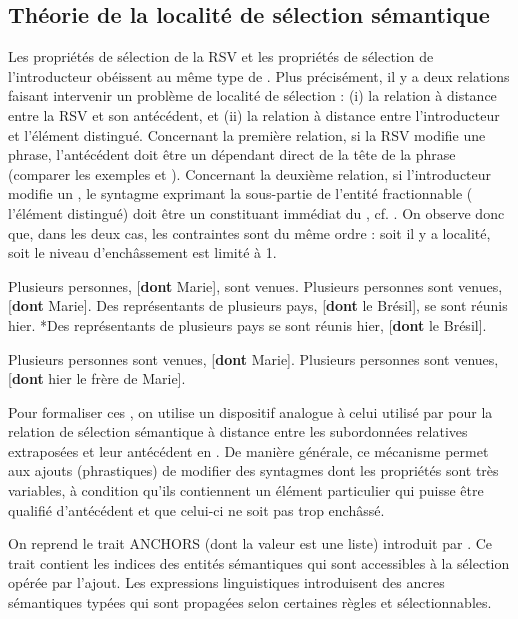 \subsection{Théorie de la localité de sélection sémantique}\label{ch3:sect3.5.4}

Les propriétés de sélection de la RSV et les propriétés de sélection de l’introducteur obéissent au même type de . Plus précisément, il y a deux relations faisant intervenir un problème de localité de sélection : (i) la relation à distance entre la RSV et son antécédent, et (ii) la relation à distance entre l’introducteur et l’élément distingué. Concernant la première relation, si la RSV modifie une phrase, l’antécédent doit être un dépendant direct de la tête de la phrase (comparer les exemples  et ). Concernant la deuxième relation, si l’introducteur modifie un , le syntagme exprimant la sous-partie de l’entité fractionnable ({\cad} l’élément distingué) doit être un constituant immédiat du , cf. . On observe donc que, dans les deux cas, les contraintes sont du même ordre : soit il y a localité, soit le niveau d’enchâssement est limité à 1.

\ea \label{ch3:ex134}
\ea 
Plusieurs personnes, [\textbf{dont} Marie], sont venues. \label{ch3:ex134a} 
\ex
Plusieurs personnes sont venues, [\textbf{dont} Marie]. \label{ch3:ex134b}
\ex 
Des représentants de plusieurs pays, [\textbf{dont} le Brésil], se sont réunis hier. \label{ch3:ex134c}
\ex 
*Des représentants de plusieurs pays se sont réunis hier, [\textbf{dont} le Brésil]. \label{ch3:ex134d}
\z 
\z

\ea \label{ch3:ex135} 
\ea 
Plusieurs personnes sont venues, [\textbf{dont} Marie]. 
\ex 
Plusieurs personnes sont venues, [\textbf{dont} hier le frère de Marie].
\z 
\z 

Pour formaliser ces , on utilise un dispositif analogue à celui utilisé par \citet{Kiss2005} pour la relation de sélection sémantique à distance entre les subordonnées relatives extraposées et leur antécédent en . De manière générale, ce mécanisme permet aux ajouts (phrastiques) de modifier des syntagmes dont les propriétés sont très variables, à condition qu’ils contiennent un élément particulier qui puisse être qualifié d’antécédent et que celui-ci ne soit pas trop enchâssé. 

On reprend le trait ANCHORS (dont la valeur est une liste) introduit par \citet{Kiss2005}. Ce trait contient les indices des entités sémantiques qui sont accessibles à la sélection opérée par l’ajout. Les expressions linguistiques introduisent des ancres sémantiques typées qui sont propagées selon certaines règles et sélectionnables.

━━━━━━

> **WHAT IS BEING ASKED**:
Answer with a single number: the count of lines above that contain the string "personnes".

> **SOLUTION FOR THIS EXERCISE**:
4